The e1000e, or at least some hardware revisions using that driver, is buggy under Linux since, like, 10 years. It won’t be fixed in ipfire, it can’t be fixed in ipfire, it must be fixed upstream. Swap out your network cards.

(btw if this reappeared in 158 it’s likely because of the linux-firmware 20210511 that was in that update, but it doesn’t matter, as e1000e has been more-or-less broken since ten years, and hunting this bug downstream is a fool’s errand. It must be fixed upstream. It hasn’t reliably been fixed upstream for ten years. Do the math)

xperimental · 9 October 2021 10:44

Atm I run multiple 82572EI cards in 5 different systems and no NIC hangs at all @24/7.

In Private I had problems in the past with cheap chinese clone cards that died or chrashed because of thermal issues. Exspecially with X540/550 cards. When I found out, I improved the cooling. Since then no probs any more.

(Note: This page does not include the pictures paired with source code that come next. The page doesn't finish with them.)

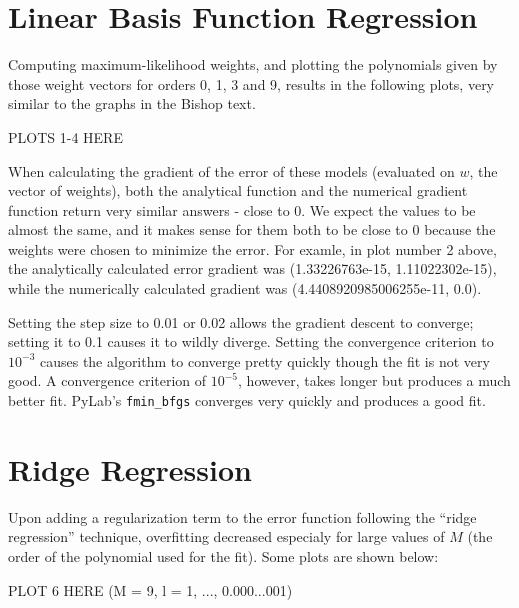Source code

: \documentclass{paper}
\begin{document}
\section{Linear Basis Function Regression}

Computing maximum-likelihood weights, and plotting the polynomials given by those weight vectors for orders 0, 1, 3 and 9, results in the following plots, very similar to the graphs in the Bishop text.

PLOTS 1-4 HERE

When calculating the gradient of the error of these models (evaluated on $w$, the vector of weights), both the analytical function and the numerical gradient function return very similar answers - close to 0. We expect the values to be almost the same, and it makes sense for them both to be close to 0 because the weights were chosen to minimize the error. For examle, in plot number 2 above, the analytically calculated error gradient was (1.33226763e-15, 1.11022302e-15), while the numerically calculated gradient was (4.4408920985006255e-11, 0.0).

Setting the step size to 0.01 or 0.02 allows the gradient descent to converge; setting it to 0.1 causes it to wildly diverge. Setting the convergence criterion to $10^{-3}$ causes the algorithm to converge pretty quickly though the fit is not very good. A convergence criterion of $10^{-5}$, however, takes longer but produces a much better fit. PyLab's \texttt{fmin\_bfgs} converges very quickly and produces a good fit.

\section{Ridge Regression}

Upon adding a regularization term to the error function following the ``ridge regression'' technique, overfitting decreased especialy for large values of $M$ (the order of the polynomial used for the fit). Some plots are shown below:

PLOT 6 HERE
(M = 9, l = 1, ..., 0.000...001)
\end{document}
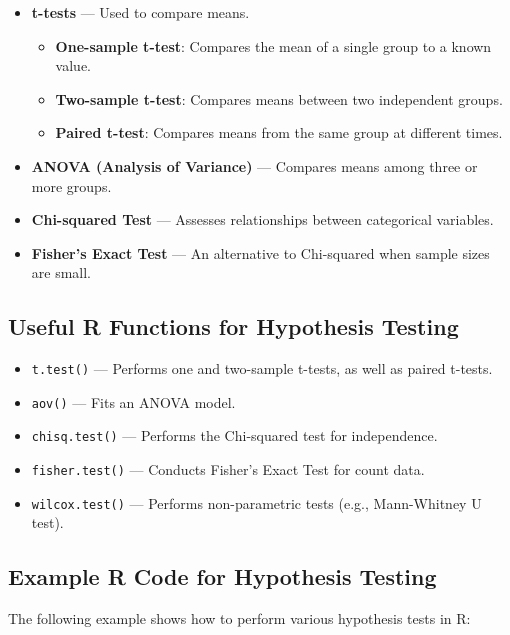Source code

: \begin{itemize}
    \item \textbf{t-tests} --- Used to compare means.
        \begin{itemize}
            \item \textbf{One-sample t-test}: Compares the mean of a single group to a known value.
            \item \textbf{Two-sample t-test}: Compares means between two independent groups.
            \item \textbf{Paired t-test}: Compares means from the same group at different times.
        \end{itemize}
    \item \textbf{ANOVA (Analysis of Variance)} --- Compares means among three or more groups.
    \item \textbf{Chi-squared Test} --- Assesses relationships between categorical variables.
    \item \textbf{Fisher’s Exact Test} --- An alternative to Chi-squared when sample sizes are small.
\end{itemize}

\subsection{Useful R Functions for Hypothesis Testing}
\begin{itemize}
    \item \texttt{t.test()} --- Performs one and two-sample t-tests, as well as paired t-tests.
    \item \texttt{aov()} --- Fits an ANOVA model.
    \item \texttt{chisq.test()} --- Performs the Chi-squared test for independence.
    \item \texttt{fisher.test()} --- Conducts Fisher’s Exact Test for count data.
    \item \texttt{wilcox.test()} --- Performs non-parametric tests (e.g., Mann-Whitney U test).
\end{itemize}

\subsection{Example R Code for Hypothesis Testing}
The following example shows how to perform various hypothesis tests in R:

ipfireuser87 · 9 October 2021 11:03

Thats my system

https://fireinfo.ipfire.org/profile/17d94e763f9ebbd470a3e57866faffd5b7caf12f

Network

Intel Corporation ‐ 82574L Gigabit Network Connection (e1000e)

Network

Intel Corporation ‐ 82579LM Gigabit Network Connection (e1000e)

https://www.supermicro.com/products/motherboard/Xeon/C202_C204/X9SCL.cfm

On-Board Devices
$\ 337x1$
Chipset * Intel® C202 PCH chipset
SATA * 6x SATA2 (3Gb/s) w/ RAID 0, 1, 5, 10
Network Controllers * Intel® 82579LM and 82574L, 2x Gigabit LAN ports

Virtual Machine Device Queues High efficient I/O overhead
Supports 10BASE-T, 100BASE-TX, and 1000BASE-T, RJ45 output

xperimental · 9 October 2021 11:25

Is the BIOS up to date? There is an update form 2021 to fix: “1. Fixed problem of system hanging when entering setup with system date year 2021.”

There is nothing else you can do about it, but using other NICs. But first I would swap the NICs to see if this is really hardware related.